I also believe that we need to get back to a situation where clubs share gate revenue, and I believe the Old Firm must recognise that this is actually in their interests because it will start to produce a more competitive league. As someone who grew up supporting Manchester United I am well aware that one of the reasons for the European Cup win in 1999 was the cut-throat competition in the domestic competition because it forced Untied to raise their game to another level. If the Old Firm want to become the European forces their supporters seem to believe they already are they need to foster a competitive League at home. Unfortunately I don’t think either their supporters or Directors possess either the intellect or the vision to make that a reality. I also don’t think the majority of the Ten have the backbone to fight their corner either, the exceptions being ourselves, Hearts and Aberdeen who have too often been left to fight the battles of the other seven when dealing with the Old Firm. I hope that this changes for the good of all of us, but I sense I may be hoping against hope itself.

At the Under-21 game on Monday, Jarkko Wiss looked impressive, spraying the ball about to good effect, and he could be in line for a recall against Livingston on Saturday. I was also very impressed with Ryan Pow, a tricky left-winger with a fabulous first touch and ball control who can also hit a mean cross, and I imagine it may not be too long before he is seeing first team action. It was a decent performance from an under-21 side shorn of a lot of its regulars who have made the step up to the SPL, despite the 1-0 defeat and that bodes well for the future. Indeed, only one player in last night’s game was called Kevin, a game against Partick Thistle a while ago having featured five Kevins (two on the Partick team) and three Stephens, but I sense I am verging on to in-joke territory here.
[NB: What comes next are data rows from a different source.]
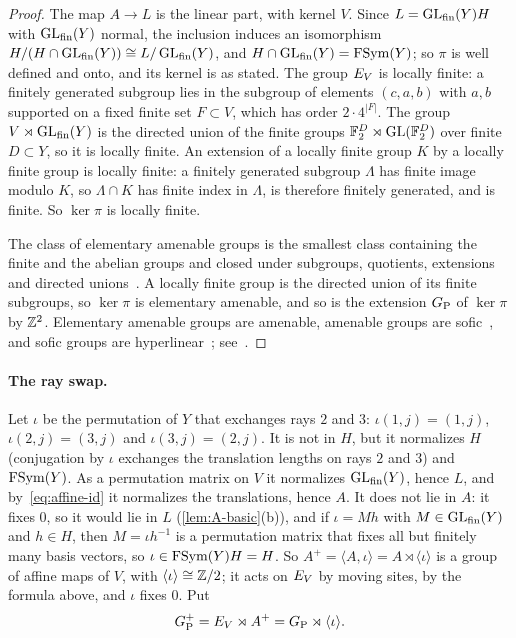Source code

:\begin{proof}
The map $A\to L$ is the linear part, with kernel $V$. Since $L=\GL_{\rm fin}(Y)H$ with $\GL_{\rm fin}(Y)$ normal, the inclusion induces an
isomorphism $H/(H\cap\GL_{\rm fin}(Y))\cong L/\GL_{\rm fin}(Y)$, and $H\cap\GL_{\rm fin}(Y)=\FSym(Y)$; so $\pi$ is well defined and onto, and
its kernel is as stated. The group $\EV$ is locally finite: a finitely generated subgroup lies in the subgroup of elements $(c,a,b)$ with
$a,b$ supported on a fixed finite set $F\subset V$, which has order $2\cdot4^{|F|}$. The group $V\rtimes\GL_{\rm fin}(Y)$ is the directed
union of the finite groups $\F_2^D\rtimes\GL(\F_2^D)$ over finite $D\subset Y$, so it is locally finite. An extension of a locally finite
group $K$ by a locally finite group is locally finite: a finitely generated subgroup $\Lambda$ has finite image modulo $K$, so $\Lambda\cap K$
has finite index in $\Lambda$, is therefore finitely generated, and is finite. So $\ker\pi$ is locally finite.

The class of elementary amenable groups is the smallest class containing the finite and the abelian groups and closed under subgroups,
quotients, extensions and directed unions~\cite{Cho80}. A locally finite group is the directed union of its finite subgroups, so $\ker\pi$
is elementary amenable, and so is the extension $\GP$ of $\ker\pi$ by $\Z^2$. Elementary amenable groups are amenable, amenable groups are
sofic~\cite{Gro99,Wei00}, and sofic groups are hyperlinear~\cite{ES05}; see~\cite{Pes08}.
\end{proof}

\paragraph{The ray swap.} Let $\iota$ be the permutation of $Y$ that exchanges rays $2$ and $3$: $\iota(1,j)=(1,j)$, $\iota(2,j)=(3,j)$ and
$\iota(3,j)=(2,j)$. It is not in $H$, but it normalizes $H$ (conjugation by $\iota$ exchanges the translation lengths on rays $2$ and $3$)
and $\FSym(Y)$. As a permutation matrix on $V$ it normalizes $\GL_{\rm fin}(Y)$, hence $L$, and by~\eqref{eq:affine-id} it normalizes the
translations, hence $A$. It does not lie in $A$: it fixes $0$, so it would lie in $L$ (\cref{lem:A-basic}(b)), and if $\iota=Mh$
with $M\in\GL_{\rm fin}(Y)$ and $h\in H$, then $M=\iota h^{-1}$ is a permutation matrix that fixes all but finitely many basis vectors, so
$\iota\in\FSym(Y)H=H$. So $A^+=\langle A,\iota\rangle=A\rtimes\langle\iota\rangle$ is a group of affine maps of $V$, with
$\langle\iota\rangle\cong\Z/2$; it acts on $\EV$ by moving sites, by the formula above, and $\iota$ fixes $0$. Put
\[
\GPp=\EV\rtimes A^+=\GP\rtimes\langle\iota\rangle .
\]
Hibs now have two games on the road before entertaining struggling Dundee at the end of the month at home, Livingston and Kilmarnock being the hosts before then. How Hibs will cope without Brebner remains to be seen, but there are grounds for optimism, Hibs having generally fared better away from home this season. Indeed only four teams have beaten us away, three of whom are in the top three. Much will depend on how Hibs cope against Livingston’s 3-5-2 formation and how the young strikers fare against a physical and experienced defence, a combination that has caused our young strikers problems in the past. Developing the ability to cope with that is something that also has to happen, but personally I think that is something that will find a more immediate solution than the intractable problems I have outlined above.